Fossils found in Hokkaido more than a decade ago have recently been identified as belonging to a previously unknown type of right whale.
The fossil bones were first discovered by a local citizen along the Toyohira River in Sapporo in October 2008, leading to a Sapporo Museum Activity Center team's years of work to unearth a nearly complete skeleton.
"Scrutiny soon revealed the skeleton belonged to a new type of whale," according to a research article published in Palaeontologia Electronica, a British academic journal, earlier this month.
The team called the whale "Megabalaena sapporoensis," or "big right whale of Sapporo."
They further found that the bones, including vertebrae and phalanges, were about 9 million years old and that the whale in the family Balaenidae, or right whales, which is believed to have existed in the Late Miocene, was approximately 13 meters long, larger than its most recent ancestors but smaller than distant ones.

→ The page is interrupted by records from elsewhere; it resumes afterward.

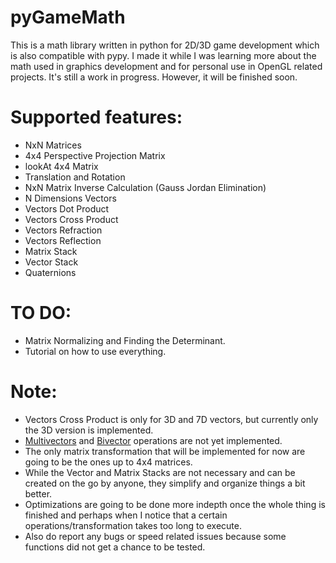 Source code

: pyGameMath
==========
This is a math library written in python for 2D/3D game development which is also compatible with pypy. I made it while I was learning more about the math used in graphics development and for personal use in OpenGL related projects.
It's still a work in progress. However, it will be finished soon.

Supported features:
===================
* NxN Matrices
* 4x4 Perspective Projection Matrix
* lookAt 4x4 Matrix
* Translation and Rotation
* NxN Matrix Inverse Calculation (Gauss Jordan Elimination)
* N Dimensions Vectors
* Vectors Dot Product
* Vectors Cross Product
* Vectors Refraction
* Vectors Reflection
* Matrix Stack
* Vector Stack
* Quaternions

TO DO:
===============
* Matrix Normalizing and Finding the Determinant.
* Tutorial on how to use everything.

Note:
=====
* Vectors Cross Product is only for 3D and 7D vectors, but currently only the 3D version is implemented.
* [Multivectors](http://en.wikipedia.org/wiki/Multivector) and [Bivector](http://en.wikipedia.org/wiki/Bivector) operations are not yet implemented.
* The only matrix transformation that will be implemented for now are going to be the ones up to 4x4 matrices.
* While the Vector and Matrix Stacks are not necessary and can be created on the go by anyone, they simplify and organize things a bit better.
* Optimizations are going to be done more indepth once the whole thing is finished and perhaps when I notice that a certain operations/transformation takes too long to execute.
* Also do report any bugs or speed related issues because some functions did not get a chance to be tested. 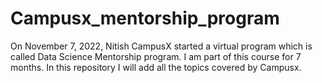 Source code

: # Campusx_mentorship_program
On November 7, 2022, Nitish CampusX started a virtual program which is called Data Science Mentorship program. I am part of this course for 7 months. In this repository I will add all the topics covered by Campusx.
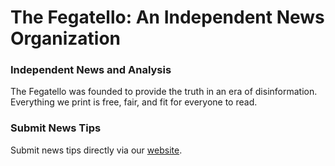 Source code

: # The Fegatello: An Independent News Organization

### Independent News and Analysis
The Fegatello was founded to provide the truth in an era of disinformation.<br>
Everything we print is free, fair, and fit for everyone to read.<br>

### Submit News Tips
Submit news tips directly via our [website](https://www.fegatello.com/contact).

<!---
fegatello/fegatello is a ✨ special ✨ repository because its `README.md` (this file) appears on your GitHub profile.
You can click the Preview link to take a look at your changes.
--->
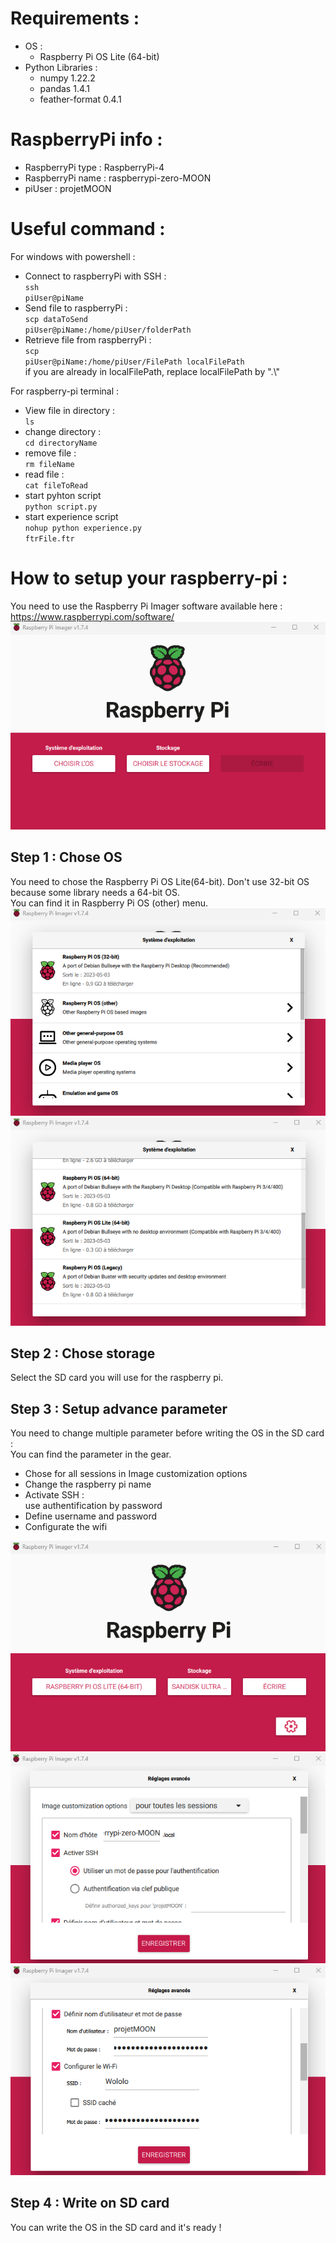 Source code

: # Requirements :<br/>

- OS :
  - Raspberry Pi OS Lite (64-bit)
- Python Libraries :
  - numpy 1.22.2
  - pandas 1.4.1
  - feather-format 0.4.1

# RaspberryPi info :<br/>

- RaspberryPi type : RaspberryPi-4
  <br/>
- RaspberryPi name : raspberrypi-zero-MOON
- piUser : projetMOON

# Useful command :<br/>

For windows with powershell :<br/>

- Connect to raspberryPi with SSH :<br/>
  <code>ssh piUser@piName</code><br/>
- Send file to raspberryPi :<br/>
  <code>scp dataToSend piUser@piName:/home/piUser/folderPath</code><br/>
- Retrieve file from raspberryPi :<br/>
  <code>scp piUser@piName:/home/piUser/FilePath localFilePath</code><br/>
  if you are already in localFilePath, replace localFilePath by ".\\"<br/>

For raspberry-pi terminal :<br/>

- View file in directory :<br/>
  <code>ls</code><br/>
- change directory :<br/>
  <code>cd directoryName</code><br/>
- remove file :<br/>
  <code>rm fileName</code><br/>
- read file :<br/>
  <code>cat fileToRead</code>
- start pyhton script<br/>
  <code>python script.py</code><br/>
- start experience script<br/>
  <code>nohup python experience.py ftrFile.ftr</code><br/>

# How to setup your raspberry-pi :<br/>

You need to use the Raspberry Pi Imager software available here : https://www.raspberrypi.com/software/<br/>
![PiImagerPicture1](/imgReadMe/PiImager1.png)

## Step 1 : Chose OS

You need to chose the Raspberry Pi OS Lite(64-bit). Don't use 32-bit OS because some library needs a 64-bit OS.<br/>
You can find it in Raspberry Pi OS (other) menu.
![PiImagerPicture2](/imgReadMe/PiImager2.png)
![PiImagerPicture3](/imgReadMe/PiImager3.png)

## Step 2 : Chose storage

Select the SD card you will use for the raspberry pi.

## Step 3 : Setup advance parameter

You need to change multiple parameter before writing the OS in the SD card :<br/>
You can find the parameter in the gear.<br/>

- Chose for all sessions in Image customization options
- Change the raspberry pi name<br/>
- Activate SSH : <br/>
  use authentification by password<br/>
- Define username and password<br/>
- Configurate the wifi<br/>

![PiImagerPicture4](/imgReadMe/PiImager4.png)
![PiImagerPicture5](/imgReadMe/PiImager5.png)
![PiImagerPicture6](/imgReadMe/PiImager6.png)

## Step 4 : Write on SD card

You can write the OS in the SD card and it's ready !<br/>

Megabalaena sapporoensis was determined as a new species also due to its distinguishing bone shapes.
Because no right whale fossils dating back 16 million to 6 million years had been excavated, the latest discovery will greatly contribute to solving the mystery of the whale family's evolution, the team says.
The perfectly preserved bones "can fill in the major gap" in the fossil record, said Yoshihiro Tanaka, a curator at the center and the lead author of the study.